Alla fine dobbiamo averla spuntata anche qui. Dopo averne discusse una decina, ne sa più lui di valutazione che qualche dotto docimologo che gira per i piani alti del ministero.
A Marco la scuola non  dispiace, come luogo dove riposarsi tra una partita e l’altra, ed accetta anche il fatto che per guadagnarsi la permanenza in aula ogni tanto il pomeriggio deve aprire qualche libro, fare qualche esercizio, cose così.

Fabio ha due spalle larghe così, gli occhiali, e il fisico dell’ex bambino in carne. Anche in pieno inverno gira in maglietta – rigorosamente nera -. Sotto la pioggia, col vento.
– No, prof. Non ho freddo per niente.
Fabio non ride mai. No, non credo che sia triste, è proprio fatto così.

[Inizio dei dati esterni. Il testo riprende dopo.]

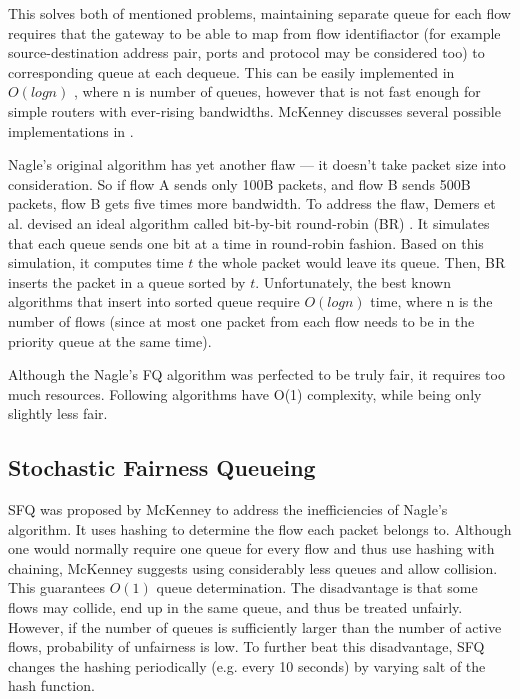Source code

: 
This solves both of mentioned problems, maintaining separate queue for each flow requires that the gateway to be able to map from flow identifiactor (for example source-destination address pair, ports and protocol may be considered too) to corresponding queue at each dequeue. This can be easily implemented in $O(log n)$ , where n is number of queues, however that is not fast enough for simple routers with ever-rising bandwidths. McKenney discusses several possible implementations in \cite[Section 2]{SFQ}.

Nagle's original algorithm has yet another flaw --- it doesn't take packet size into consideration. So if flow A sends only 100B packets, and flow B sends 500B packets, flow B gets five times more bandwidth. To address the flaw,  Demers et al. devised an ideal algorithm called bit-by-bit round-robin (BR) \cite{demers1989analysis}. It simulates that each queue sends one bit at a time in round-robin fashion. Based on this simulation, it computes time $t$ the whole packet would leave its queue. Then, BR inserts the packet in a queue sorted by $t$. Unfortunately, the best known algorithms that insert into sorted queue require $O(log n)$ time, where n is the number of flows (since at most one packet from each flow needs to be in the priority queue at the same time).

Although the Nagle's FQ algorithm was perfected to be truly fair, it requires too much resources. Following algorithms have O(1) complexity, while being only slightly less fair.


\subsection{Stochastic Fairness Queueing}

SFQ was proposed by McKenney \cite{SFQ} to address the inefficiencies of Nagle’s algorithm. It uses hashing to determine the flow each packet belongs to. Although one would normally require one queue for every flow and thus use hashing with chaining, McKenney suggests using considerably less queues and allow collision. This guarantees $O(1)$ queue determination. The disadvantage is that some flows may collide, end up in the same queue, and thus be treated unfairly. However, if the number of queues is sufficiently larger than the number of active flows, probability of unfairness is low. To further beat this disadvantage, SFQ changes the hashing periodically (e.g. every 10 seconds) by varying salt of the hash function.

Marco e Fabio sono arrivati insieme, si conoscevano dalle medie e si sono seduti vicini. Poi hanno fatto altre amicizie, soprattutto Marco.
Dopo le pagelle, le mamme sono tornate a parlare con me, più o meno con la stessa domanda.
La mamma di Marco mi ha chiesto se doveva farlo aiutare da qualcun altro. Io ho risposto di no, che secondo me doveva provare a fare un piccolo sforzo da solo. Credo di aver usate parole come “crescere” e “responsabilizzarsi”, quelle parole lì che mi vengono, con un po’ di difficoltà, quando parlo con i genitori.
La mamma di Marco non mi è sembrata molto convinta, oppure è Marco che ha insistito, non so, ma da un po’ il suo quaderno è pieno zeppo di schemini tracciati da una mano adulta. Io immagino la scena, Marco che vede gli schemini complicarsi sotto i suoi occhi e intanto pensa che tra pochi minuti sarà libero.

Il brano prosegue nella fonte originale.